In the Google Jingle jungle
I find the presentation of Libjingle on the Google coder page a typical example of misleading documentation. Anyone reading this presentation is bound to assume that Jingle is for peer-to-peer communication only. Many are also referring to Google’s proprietary implementation as Jingle audio, which is a second misnomer. How could we create credible communication protocol if we cannot agree on a common language to describe the protocol usage and implemented technologies. My visit to the Libjingle pages came the other day as I was trying to separate reality from fiction behind the recent Jingle support announcements made by Asterisk and FreeSwitch. In fact, they only relates to the support of GoogleTalk. And this is not Jingle, whatever Google may say on the subject.
Google Talk uses a proposed extension to XMPP known as Jingle which can traverse many types of NATs, to establish peer-to-peer connections. The Jingle protocol is based on Interactive Connectivity Establishment (ICE), which is very successful in bypassing NAT. The core idea behind ICE is that the only way to determine the best way to connect to another user is to try every way, and use whichever works best. In that vein, when a peer-to-peer session is initiated, each client creates a list of possible addresses for itself. Each potential address is called a "candidate." Then, each client creates connections using every permutation of local and remote candidates possible and transmits data using the highest-quality connection.

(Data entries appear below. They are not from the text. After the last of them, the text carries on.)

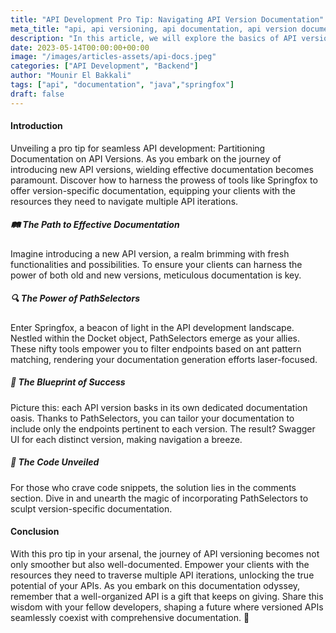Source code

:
 ```yaml
---
title: "API Development Pro Tip: Navigating API Version Documentation"
meta_title: "api, api versioning, api documentation, api version documentation"
description: "In this article, we will explore the basics of API version documentation, and how to get started with it."
date: 2023-05-14T00:00:00+00:00
image: "/images/articles-assets/api-docs.jpeg"
categories: ["API Development", "Backend"]
author: "Mounir El Bakkali"
tags: ["api", "documentation", "java","springfox"]
draft: false
---
```


#### Introduction 

Unveiling a pro tip for seamless API development: Partitioning Documentation on API Versions. As you embark on the journey of introducing new API versions, wielding effective documentation becomes paramount. Discover how to harness the prowess of tools like Springfox to offer version-specific documentation, equipping your clients with the resources they need to navigate multiple API iterations.

##### 🛤️ The Path to Effective Documentation
Imagine introducing a new API version, a realm brimming with fresh functionalities and possibilities. To ensure your clients can harness the power of both old and new versions, meticulous documentation is key.

##### 🔍 The Power of PathSelectors
Enter Springfox, a beacon of light in the API development landscape. Nestled within the Docket object, PathSelectors emerge as your allies. These nifty tools empower you to filter endpoints based on ant pattern matching, rendering your documentation generation efforts laser-focused.

##### 📑 The Blueprint of Success
Picture this: each API version basks in its own dedicated documentation oasis. Thanks to PathSelectors, you can tailor your documentation to include only the endpoints pertinent to each version. The result? Swagger UI for each distinct version, making navigation a breeze.

##### 📝 The Code Unveiled
For those who crave code snippets, the solution lies in the comments section. Dive in and unearth the magic of incorporating PathSelectors to sculpt version-specific documentation.

#### Conclusion
With this pro tip in your arsenal, the journey of API versioning becomes not only smoother but also well-documented. Empower your clients with the resources they need to traverse multiple API iterations, unlocking the true potential of your APIs. As you embark on this documentation odyssey, remember that a well-organized API is a gift that keeps on giving. Share this wisdom with your fellow developers, shaping a future where versioned APIs seamlessly coexist with comprehensive documentation. 🚀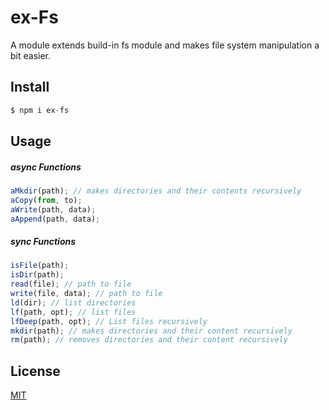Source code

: # ex-Fs

A module extends build-in fs module and makes file system manipulation a bit easier.

## Install

```js
$ npm i ex-fs
```

## Usage

##### async Functions

```js
aMkdir(path); // makes directories and their contents recursively
aCopy(from, to);
aWrite(path, data);
aAppend(path, data);
```

##### sync Functions

```js
isFile(path);
isDir(path);
read(file); // path to file
write(file, data); // path to file
ld(dir); // list directories
lf(path, opt); // list files
lfDeep(path, opt); // List files recursively
mkdir(path); // makes directories and their content recursively
rm(path); // removes directories and their content recursively
```

## License

[MIT](LICENSE.md)
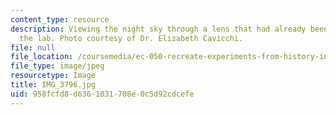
 ```yaml
---
content_type: resource
description: Viewing the night sky through a lens that had already been explored in
  the lab. Photo courtesy of Dr. Elizabeth Cavicchi.
file: null
file_location: /coursemedia/ec-050-recreate-experiments-from-history-inform-the-future-from-the-past-galileo-january-iap-2010/958fcfd8d6361031708e0c5d92cdcefe_IMG_3796.jpg
file_type: image/jpeg
resourcetype: Image
title: IMG_3796.jpg
uid: 958fcfd8-d636-1031-708e-0c5d92cdcefe
---
```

Let’s have a look at the Jingle framework as proposed by the JSF. To date the Jingle media stack look just like this:
It is comprised of the main session management framework, media descriptions such as audio and video, and of several transport descriptors. Three different transport negotiations JEPs are available within the Jingle framework. All of them use datagrams over UDP at the network level. Two of them rely on RTP as the transport protocol, and one is based on the Asterisk inter-exchange protocol.
Interpreting the description available on Google’s coder site, I am inclined to believe that what they call “Jingle audio” is in fact the combination of Jingle, Audio and the RTP-ICE transport. If this is the case, then the “Jingle support” for Asterisk and FreeSwitch is just a particular subset of the Jingle specification as highlighted bellow:
In reality, what has been implemented in the two IPBX is the support of GTalk, or more specifically the support of the Libjingle signaling, as it seems to be the library of choice for other XMPP clients in the making. I am certain every XMPP client developer will be eager to implement the specification as defined by the JSF. But they will also be forced to implement the GTalk distortion of the specification. And this will be a long status-quo, Google not being a philanthropy driven organization. They benefit from the hype created around Jingle and their use of an ‘open’ protocol such as XMPP. Will they spend the money to update all the GTalk clients to support the real Jingle as they claim remains to be seen. In the meantime, Google will benefit greatly from these open source PBX supporting their subset of the Jingle specification. This company has been great at leveraging open source for its own benefit. They will certainly not miss this opportunity of having two platforms allowing them to bridge between GTalk and SIP based VOIP networks, or to terminate GTalk calls on the PSTN…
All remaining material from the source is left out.